The original work c.1960, was digitised by i-DAT in 2019-20 and exhibited in the Tate St Ives Gallery. 
“This projected model allows Gabo’s Bronze Spheric Theme to revolve in space as the artist originally intended. As you step into the corner of the gallery, motion sensors follow your movement and direct the digital model to rotate."
Further information can be found on the i-DAT webpages
Interactive Projection of a virtual Bronze Spheric Theme for Tate St Ives Naum Gabo Exhibition co-produced with i-DAT and Tate Digital

Donald Rodney collaborations

Professor Mike Phillips has worked with Tate to conserve several works of the artist Donald Rodney (1961-1998). His collaborations with Rodney dates back to the design and construction of Visceral Canker (1990), Psalms, and Donald Rodney Autoicon. The Tate has now acquired Visceral Canker and Psalms and Autoicon sits in its archive.
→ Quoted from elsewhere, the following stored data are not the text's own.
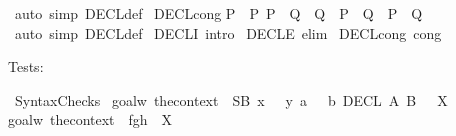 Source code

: \begin{isabellebody}
%
\isadelimproof
%
\endisadelimproof
%
\isatagproof
{}\isamarkupfalse%
\ {\isacharparenleft}auto\ simp{\isacharcolon}\ DECL{\isacharunderscore}def{\isacharparenright}%
\endisatagproof
{\isafoldproof}%
%
\isadelimproof
\isanewline
%
\endisadelimproof
\isanewline
{}\isamarkupfalse%
\ DECL{\isacharunderscore}cong{\isacharcolon}\isanewline
{\isachardoublequoteopen}{\isasymlbrakk}P\ {\isacharequal}\ P{\isacharprime}{\isacharsemicolon}\ P{\isacharprime}\ {\isasymLongrightarrow}\ Q\ {\isacharequal}\ Q{\isacharprime}{\isasymrbrakk}\ {\isasymLongrightarrow}\ {\isacharparenleft}P\ {\isacharbar}{\isacharminus}{\isacharminus}{\isacharminus}{\isacharminus}\ Q{\isacharparenright}\ {\isacharequal}\ {\isacharparenleft}P{\isacharprime}\ {\isacharbar}{\isacharminus}{\isacharminus}{\isacharminus}{\isacharminus}\ Q{\isacharprime}{\isacharparenright}{\isachardoublequoteclose}\isanewline
%
\isadelimproof
%
\endisadelimproof
%
\isatagproof
{}\isamarkupfalse%
\ {\isacharparenleft}auto\ simp{\isacharcolon}\ DECL{\isacharunderscore}def{\isacharparenright}%
\endisatagproof
{\isafoldproof}%
%
\isadelimproof
\isanewline
%
\endisadelimproof
\isanewline
\isanewline
{}\isamarkupfalse%
\ DECL{\isacharunderscore}I\ {\isacharbrackleft}intro{\isacharbang}{\isacharbrackright}\isanewline
{}\isamarkupfalse%
\ DECL{\isacharunderscore}E\ {\isacharbrackleft}elim{\isacharbang}{\isacharbrackright}\isanewline
{}\isamarkupfalse%
\ DECL{\isacharunderscore}cong\ {\isacharbrackleft}cong{\isacharbrackright}%
\begin{isamarkuptext}%
Tests:%
\end{isamarkuptext}%
\isamarkuptrue%
%
\isadelimML
%
\endisadelimML
%
\isatagML
{}\isamarkupfalse%
{\isacharverbatimopen}\isanewline
{\isacharparenleft}{\isacharasterisk}\ Syntax{\isacharminus}Checks{\isachardot}{\isachardot}{\isachardot}\ {\isacharasterisk}{\isacharparenright}\isanewline
goalw\ {\isacharparenleft}the{\isacharunderscore}context{\isacharparenleft}{\isacharparenright}{\isacharparenright}\ {\isacharbrackleft}{\isacharbrackright}\ {\isachardoublequote}{\isacharparenleft}SB\ x\ \ {\isachartilde}{\isachartilde}{\isachargreater}\ y{\isacharcomma}\ a\ \ {\isachartilde}{\isachartilde}{\isachargreater}\ b{\isachardot}\ DECL\ A\ B\ {\isacharparenright}\ {\isacharequal}\ {\isacharquery}X{\isachardoublequote}{\isacharsemicolon}\isanewline
goalw\ {\isacharparenleft}the{\isacharunderscore}context{\isacharparenleft}{\isacharparenright}{\isacharparenright}\ {\isacharbrackleft}{\isacharbrackright}\ {\isachardoublequote}fgh{\isacharprime}{\isacharprime}\ {\isacharequal}\ {\isacharquery}X\ {\isachardoublequote}\isanewline

\end{isabellebody}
Visceral Canker was a kinetic assemblage of peristaltic pumps and heraldic shields of Queen Elisabeth I and slave trader John Hawkins. Phillips has worked with the Tate conservators to rebuild some of the perished electronics and contributed to the discussion around the most appropriate ways to conserve these hybrid electronic works to the gold standard.
These discussions are further complicated by the acquisition of Psalms, the Autonomous Wheelchair constructed by Guido Bugmann, in the School of Computing, for Donald Rodney’s “Nine Night in Eldorado” at the South London Gallery, 1997. 
Psalms is a modified electric wheelchair augmented with a sensory system and a neural network running of a laptop. This bricolage of technologies tracks a figure of 8 within a gallery, stopping and avoiding visitors that may cross its path. At the core of the work is this autonomous behaviour driven by the neural network and its navigation of its environment. The pathos and power of the work cannot be broken down to the sum of its electronic parts. Its conservation is as much in the code as it is in its material construct.
And conserving the physicality and code of Donald Rodney Autoicon (2000) is even more ethereal. Phillips collaborated with Rodney leading up to his death and then developed the digital work with a group of friends and artists (his partner Diane Symons, Eddie Chambers, Richard Hylton, Virginia Nimarkoh, and Keith Piper). Using software written by Adrian Ward and produced by Geoff Cox and Mike Phillips, Autoicon is a dynamic internet work and CD-ROM that simulates both the physical presence and elements of the creative personality of the artist Donald Rodney who died from sickle-cell anaemia.
“It’s as though he’s alert to the current debate in the House of Commons chamber. We briefly discuss love, pain and flowers and when I ask him about the internet, he amusingly replies, “Excuse me?” Even with its Y2K interface, Autoicon is a technological wonder. It doesn’t just imagine black people in the future, it preserves them so that they arrive there safely and in their own image.”
Kadish Morris (2020). ‘Union jack swastikas and space-age braids: Thirteen Ways of Looking – review’, The Guardian, 28 October 2020 (Accessed: 16 January 2021).